__Exercise aim__
Output each line of the listing exactly, though pictures are not to appear.

__Given data__

━━━━━━━━━━

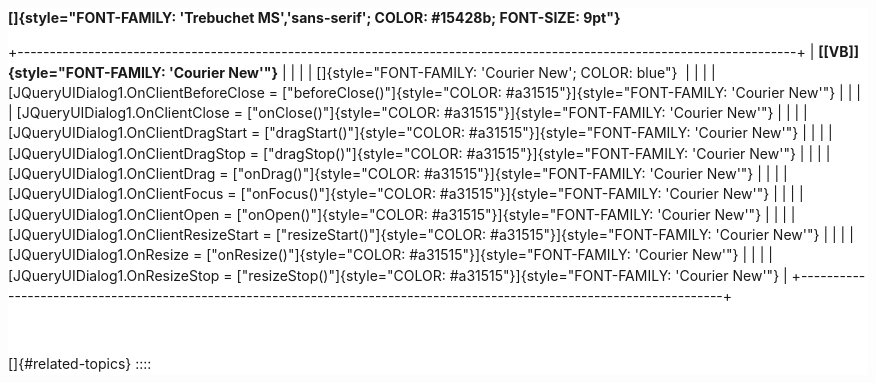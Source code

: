 **[]{style="FONT-FAMILY: 'Trebuchet MS','sans-serif'; COLOR: #15428b; FONT-SIZE: 9pt"}** 

+-------------------------------------------------------------------------------------------------------------------------+
| **[\[VB\]]{style="FONT-FAMILY: 'Courier New'"}**                                                                        |
|                                                                                                                         |
| []{style="FONT-FAMILY: 'Courier New'; COLOR: blue"}                                                                     |
|                                                                                                                         |
| [JQueryUIDialog1.OnClientBeforeClose = [\"beforeClose()\"]{style="COLOR: #a31515"}]{style="FONT-FAMILY: 'Courier New'"} |
|                                                                                                                         |
| [JQueryUIDialog1.OnClientClose = [\"onClose()\"]{style="COLOR: #a31515"}]{style="FONT-FAMILY: 'Courier New'"}           |
|                                                                                                                         |
| [JQueryUIDialog1.OnClientDragStart = [\"dragStart()\"]{style="COLOR: #a31515"}]{style="FONT-FAMILY: 'Courier New'"}     |
|                                                                                                                         |
| [JQueryUIDialog1.OnClientDragStop = [\"dragStop()\"]{style="COLOR: #a31515"}]{style="FONT-FAMILY: 'Courier New'"}       |
|                                                                                                                         |
| [JQueryUIDialog1.OnClientDrag = [\"onDrag()\"]{style="COLOR: #a31515"}]{style="FONT-FAMILY: 'Courier New'"}             |
|                                                                                                                         |
| [JQueryUIDialog1.OnClientFocus = [\"onFocus()\"]{style="COLOR: #a31515"}]{style="FONT-FAMILY: 'Courier New'"}           |
|                                                                                                                         |
| [JQueryUIDialog1.OnClientOpen = [\"onOpen()\"]{style="COLOR: #a31515"}]{style="FONT-FAMILY: 'Courier New'"}             |
|                                                                                                                         |
| [JQueryUIDialog1.OnClientResizeStart = [\"resizeStart()\"]{style="COLOR: #a31515"}]{style="FONT-FAMILY: 'Courier New'"} |
|                                                                                                                         |
| [JQueryUIDialog1.OnResize = [\"onResize()\"]{style="COLOR: #a31515"}]{style="FONT-FAMILY: 'Courier New'"}               |
|                                                                                                                         |
| [JQueryUIDialog1.OnResizeStop = [\"resizeStop()\"]{style="COLOR: #a31515"}]{style="FONT-FAMILY: 'Courier New'"}         |
+-------------------------------------------------------------------------------------------------------------------------+

 

[]{#related-topics}
::::
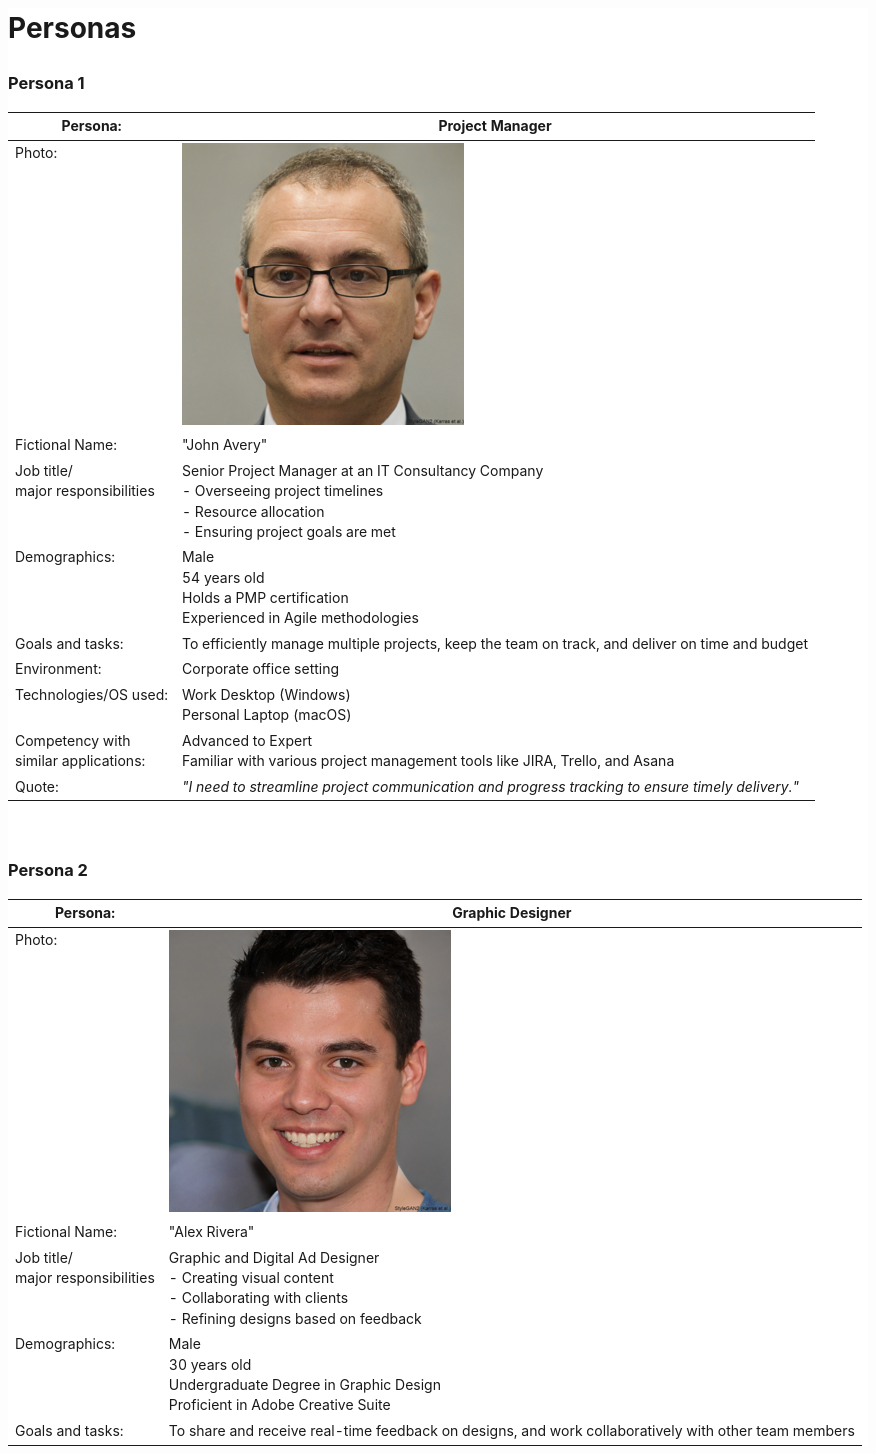 # Personas

### Persona 1
| Persona: | Project Manager |
| --- | --- |
| Photo: | ![Project Manager](./Images/ProjectManager.png) |
| Fictional Name: | "John Avery" |
| Job title/<br>major responsibilities | Senior Project Manager at an IT Consultancy Company<br>- Overseeing project timelines<br>- Resource allocation<br>- Ensuring project goals are met |
| Demographics: | Male<br>54 years old<br>Holds a PMP certification<br>Experienced in Agile methodologies |
| Goals and tasks: | To efficiently manage multiple projects, keep the team on track, and deliver on time and budget |
| Environment: | Corporate office setting |  
| Technologies/OS used: | Work Desktop (Windows)<br>Personal Laptop (macOS) |
| Competency with<br>similar applications: | Advanced to Expert<br>Familiar with various project management tools like JIRA, Trello, and Asana |
| Quote: | *"I need to streamline project communication and progress tracking to ensure timely delivery."* |
<br>

### Persona 2
| Persona: | Graphic Designer |
| --- | --- |
| Photo: | ![Graphic Designer](./Images/GraphicDesigner.png) |
| Fictional Name: | "Alex Rivera" |
| Job title/<br>major responsibilities |  Graphic and Digital Ad Designer<br>- Creating visual content<br>- Collaborating with clients<br>- Refining designs based on feedback |
| Demographics: | Male<br>30 years old<br>Undergraduate Degree in Graphic Design<br>Proficient in Adobe Creative Suite |
| Goals and tasks: | To share and receive real-time feedback on designs, and work collaboratively with other team members |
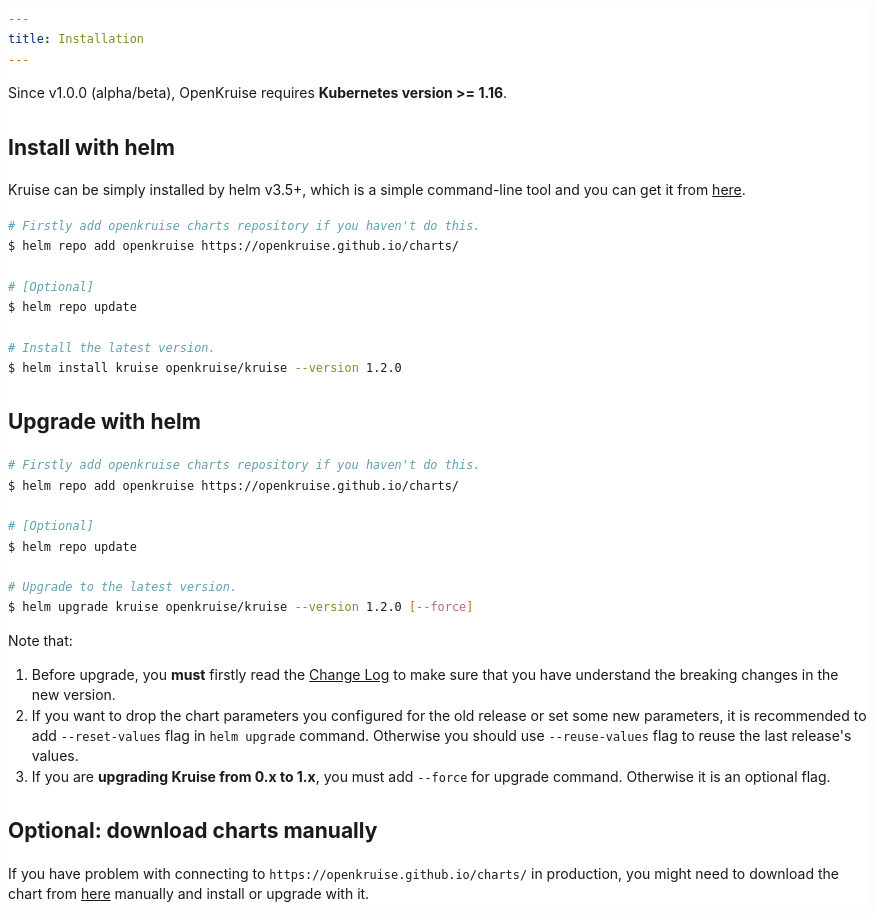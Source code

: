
 ```yaml
---
title: Installation
---
```


Since v1.0.0 (alpha/beta), OpenKruise requires **Kubernetes version >= 1.16**.

## Install with helm

Kruise can be simply installed by helm v3.5+, which is a simple command-line tool and you can get it from [here](https://github.com/helm/helm/releases).

```bash
# Firstly add openkruise charts repository if you haven't do this.
$ helm repo add openkruise https://openkruise.github.io/charts/

# [Optional]
$ helm repo update

# Install the latest version.
$ helm install kruise openkruise/kruise --version 1.2.0
```

## Upgrade with helm

```bash
# Firstly add openkruise charts repository if you haven't do this.
$ helm repo add openkruise https://openkruise.github.io/charts/

# [Optional]
$ helm repo update

# Upgrade to the latest version.
$ helm upgrade kruise openkruise/kruise --version 1.2.0 [--force]
```

Note that:

1. Before upgrade, you **must** firstly read the [Change Log](https://github.com/openkruise/kruise/blob/master/CHANGELOG.md)
   to make sure that you have understand the breaking changes in the new version.
2. If you want to drop the chart parameters you configured for the old release or set some new parameters,
   it is recommended to add `--reset-values` flag in `helm upgrade` command.
   Otherwise you should use `--reuse-values` flag to reuse the last release's values.
3. If you are **upgrading Kruise from 0.x to 1.x**, you must add `--force` for upgrade command. Otherwise it is an optional flag.

## Optional: download charts manually

If you have problem with connecting to `https://openkruise.github.io/charts/` in production, you might need to download the chart from [here](https://github.com/openkruise/charts/releases) manually and install or upgrade with it.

━━━━━━━━━━

__Answer space__
Source code

: **[]{style="FONT-FAMILY: 'Trebuchet MS','sans-serif'; COLOR: #15428b; FONT-SIZE: 9pt"}** 

+-------------------------------------------------------------------------------------------------------------------------+
| **[\[VB\]]{style="FONT-FAMILY: 'Courier New'"}**                                                                        |
|                                                                                                                         |
| []{style="FONT-FAMILY: 'Courier New'; COLOR: blue"}                                                                     |
|                                                                                                                         |
| [JQueryUIDialog1.OnClientBeforeClose = [\"beforeClose()\"]{style="COLOR: #a31515"}]{style="FONT-FAMILY: 'Courier New'"} |
|                                                                                                                         |
| [JQueryUIDialog1.OnClientClose = [\"onClose()\"]{style="COLOR: #a31515"}]{style="FONT-FAMILY: 'Courier New'"}           |
|                                                                                                                         |
| [JQueryUIDialog1.OnClientDragStart = [\"dragStart()\"]{style="COLOR: #a31515"}]{style="FONT-FAMILY: 'Courier New'"}     |
|                                                                                                                         |
| [JQueryUIDialog1.OnClientDragStop = [\"dragStop()\"]{style="COLOR: #a31515"}]{style="FONT-FAMILY: 'Courier New'"}       |
|                                                                                                                         |
| [JQueryUIDialog1.OnClientDrag = [\"onDrag()\"]{style="COLOR: #a31515"}]{style="FONT-FAMILY: 'Courier New'"}             |
|                                                                                                                         |
| [JQueryUIDialog1.OnClientFocus = [\"onFocus()\"]{style="COLOR: #a31515"}]{style="FONT-FAMILY: 'Courier New'"}           |
|                                                                                                                         |
| [JQueryUIDialog1.OnClientOpen = [\"onOpen()\"]{style="COLOR: #a31515"}]{style="FONT-FAMILY: 'Courier New'"}             |
|                                                                                                                         |
| [JQueryUIDialog1.OnClientResizeStart = [\"resizeStart()\"]{style="COLOR: #a31515"}]{style="FONT-FAMILY: 'Courier New'"} |
|                                                                                                                         |
| [JQueryUIDialog1.OnResize = [\"onResize()\"]{style="COLOR: #a31515"}]{style="FONT-FAMILY: 'Courier New'"}               |
|                                                                                                                         |
| [JQueryUIDialog1.OnResizeStop = [\"resizeStop()\"]{style="COLOR: #a31515"}]{style="FONT-FAMILY: 'Courier New'"}         |
+-------------------------------------------------------------------------------------------------------------------------+

 

[]{#related-topics}
::::
 # Personas

### Persona 1
| Persona: | Project Manager |
| --- | --- |
| Photo: | ![Project Manager](./Images/ProjectManager.png) |
| Fictional Name: | "John Avery" |
| Job title/<br>major responsibilities | Senior Project Manager at an IT Consultancy Company<br>- Overseeing project timelines<br>- Resource allocation<br>- Ensuring project goals are met |
| Demographics: | Male<br>54 years old<br>Holds a PMP certification<br>Experienced in Agile methodologies |
| Goals and tasks: | To efficiently manage multiple projects, keep the team on track, and deliver on time and budget |
| Environment: | Corporate office setting |  
| Technologies/OS used: | Work Desktop (Windows)<br>Personal Laptop (macOS) |
| Competency with<br>similar applications: | Advanced to Expert<br>Familiar with various project management tools like JIRA, Trello, and Asana |
| Quote: | *"I need to streamline project communication and progress tracking to ensure timely delivery."* |
<br>

### Persona 2
| Persona: | Graphic Designer |
| --- | --- |
| Photo: | ![Graphic Designer](./Images/GraphicDesigner.png) |
| Fictional Name: | "Alex Rivera" |
| Job title/<br>major responsibilities |  Graphic and Digital Ad Designer<br>- Creating visual content<br>- Collaborating with clients<br>- Refining designs based on feedback |
| Demographics: | Male<br>30 years old<br>Undergraduate Degree in Graphic Design<br>Proficient in Adobe Creative Suite |
| Goals and tasks: | To share and receive real-time feedback on designs, and work collaboratively with other team members |
Source code

:
 ```yaml
---
title: Installation
---
```


Since v1.0.0 (alpha/beta), OpenKruise requires **Kubernetes version >= 1.16**.

## Install with helm

Kruise can be simply installed by helm v3.5+, which is a simple command-line tool and you can get it from [here](https://github.com/helm/helm/releases).

```bash
# Firstly add openkruise charts repository if you haven't do this.
$ helm repo add openkruise https://openkruise.github.io/charts/

# [Optional]
$ helm repo update

# Install the latest version.
$ helm install kruise openkruise/kruise --version 1.2.0
```

## Upgrade with helm

```bash
# Firstly add openkruise charts repository if you haven't do this.
$ helm repo add openkruise https://openkruise.github.io/charts/

# [Optional]
$ helm repo update

# Upgrade to the latest version.
$ helm upgrade kruise openkruise/kruise --version 1.2.0 [--force]
```

Note that:

1. Before upgrade, you **must** firstly read the [Change Log](https://github.com/openkruise/kruise/blob/master/CHANGELOG.md)
   to make sure that you have understand the breaking changes in the new version.
2. If you want to drop the chart parameters you configured for the old release or set some new parameters,
   it is recommended to add `--reset-values` flag in `helm upgrade` command.
   Otherwise you should use `--reuse-values` flag to reuse the last release's values.
3. If you are **upgrading Kruise from 0.x to 1.x**, you must add `--force` for upgrade command. Otherwise it is an optional flag.

## Optional: download charts manually

If you have problem with connecting to `https://openkruise.github.io/charts/` in production, you might need to download the chart from [here](https://github.com/openkruise/charts/releases) manually and install or upgrade with it.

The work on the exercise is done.